To avoid repeating same Literal definitions.
---
 src/crawlee/beautifulsoup_crawler/__init__.py               | 4 ++--
 src/crawlee/beautifulsoup_crawler/_beautifulsoup_crawler.py | 4 +++-
 2 files changed, 5 insertions(+), 3 deletions(-)
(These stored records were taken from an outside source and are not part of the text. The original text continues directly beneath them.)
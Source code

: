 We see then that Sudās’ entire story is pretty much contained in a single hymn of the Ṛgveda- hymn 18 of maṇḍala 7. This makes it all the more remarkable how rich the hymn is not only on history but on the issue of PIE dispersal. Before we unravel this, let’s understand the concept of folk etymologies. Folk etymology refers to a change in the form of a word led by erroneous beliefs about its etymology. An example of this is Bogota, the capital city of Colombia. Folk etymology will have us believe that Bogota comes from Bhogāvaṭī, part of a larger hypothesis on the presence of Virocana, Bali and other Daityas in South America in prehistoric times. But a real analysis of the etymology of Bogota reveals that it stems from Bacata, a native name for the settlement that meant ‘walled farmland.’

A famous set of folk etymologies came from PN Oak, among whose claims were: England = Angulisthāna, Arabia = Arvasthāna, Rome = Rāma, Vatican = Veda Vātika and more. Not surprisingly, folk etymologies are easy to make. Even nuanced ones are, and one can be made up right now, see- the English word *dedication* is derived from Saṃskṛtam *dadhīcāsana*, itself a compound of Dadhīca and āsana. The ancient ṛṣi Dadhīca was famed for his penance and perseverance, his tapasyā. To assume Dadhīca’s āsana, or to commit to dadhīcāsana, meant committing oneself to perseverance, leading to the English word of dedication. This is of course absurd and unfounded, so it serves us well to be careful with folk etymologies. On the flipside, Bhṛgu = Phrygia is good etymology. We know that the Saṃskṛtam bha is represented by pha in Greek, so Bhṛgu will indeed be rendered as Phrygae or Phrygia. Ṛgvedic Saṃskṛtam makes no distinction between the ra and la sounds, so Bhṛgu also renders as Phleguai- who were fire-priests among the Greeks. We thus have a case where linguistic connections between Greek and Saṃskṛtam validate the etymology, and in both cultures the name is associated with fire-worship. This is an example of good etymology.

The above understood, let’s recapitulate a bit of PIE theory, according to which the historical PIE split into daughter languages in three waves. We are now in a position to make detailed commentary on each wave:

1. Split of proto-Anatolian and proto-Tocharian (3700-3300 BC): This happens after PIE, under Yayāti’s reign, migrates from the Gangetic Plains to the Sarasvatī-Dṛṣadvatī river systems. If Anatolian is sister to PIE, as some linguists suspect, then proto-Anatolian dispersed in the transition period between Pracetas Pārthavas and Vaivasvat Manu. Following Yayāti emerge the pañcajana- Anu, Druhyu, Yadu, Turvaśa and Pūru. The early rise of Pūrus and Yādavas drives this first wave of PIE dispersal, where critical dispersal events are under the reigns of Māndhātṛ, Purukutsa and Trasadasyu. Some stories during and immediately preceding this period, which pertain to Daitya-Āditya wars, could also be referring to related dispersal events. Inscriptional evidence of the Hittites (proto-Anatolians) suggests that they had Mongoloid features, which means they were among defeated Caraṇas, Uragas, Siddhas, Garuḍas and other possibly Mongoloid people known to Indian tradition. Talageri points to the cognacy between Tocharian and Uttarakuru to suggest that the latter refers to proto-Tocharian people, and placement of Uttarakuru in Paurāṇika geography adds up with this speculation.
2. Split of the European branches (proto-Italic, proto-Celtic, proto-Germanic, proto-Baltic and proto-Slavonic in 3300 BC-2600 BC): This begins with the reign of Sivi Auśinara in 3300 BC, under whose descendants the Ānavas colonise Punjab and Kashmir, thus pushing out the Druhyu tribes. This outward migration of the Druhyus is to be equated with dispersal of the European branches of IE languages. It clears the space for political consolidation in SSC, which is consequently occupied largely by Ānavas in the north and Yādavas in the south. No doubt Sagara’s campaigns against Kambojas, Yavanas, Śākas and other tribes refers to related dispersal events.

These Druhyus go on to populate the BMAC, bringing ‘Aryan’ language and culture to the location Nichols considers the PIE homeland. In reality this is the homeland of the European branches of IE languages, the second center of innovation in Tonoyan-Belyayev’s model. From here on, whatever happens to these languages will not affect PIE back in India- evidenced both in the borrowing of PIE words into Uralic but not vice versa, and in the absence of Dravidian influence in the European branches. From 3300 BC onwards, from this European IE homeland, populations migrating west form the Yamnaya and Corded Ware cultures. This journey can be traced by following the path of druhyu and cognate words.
diff --git a/src/crawlee/beautifulsoup_crawler/__init__.py b/src/crawlee/beautifulsoup_crawler/__init__.py
index 9fa733cc13..58a8e98deb 100644
--- a/src/crawlee/beautifulsoup_crawler/__init__.py
+++ b/src/crawlee/beautifulsoup_crawler/__init__.py
@@ -1,5 +1,5 @@
 try:
-    from ._beautifulsoup_crawler import BeautifulSoupCrawler
+    from ._beautifulsoup_crawler import BeautifulSoupCrawler, BeautifulSoupParser
     from ._beautifulsoup_crawling_context import BeautifulSoupCrawlingContext
 except ImportError as exc:
     raise ImportError(
@@ -7,4 +7,4 @@
         "For example, if you use pip, run `pip install 'crawlee[beautifulsoup]'`.",
     ) from exc
 
-__all__ = ['BeautifulSoupCrawler', 'BeautifulSoupCrawlingContext']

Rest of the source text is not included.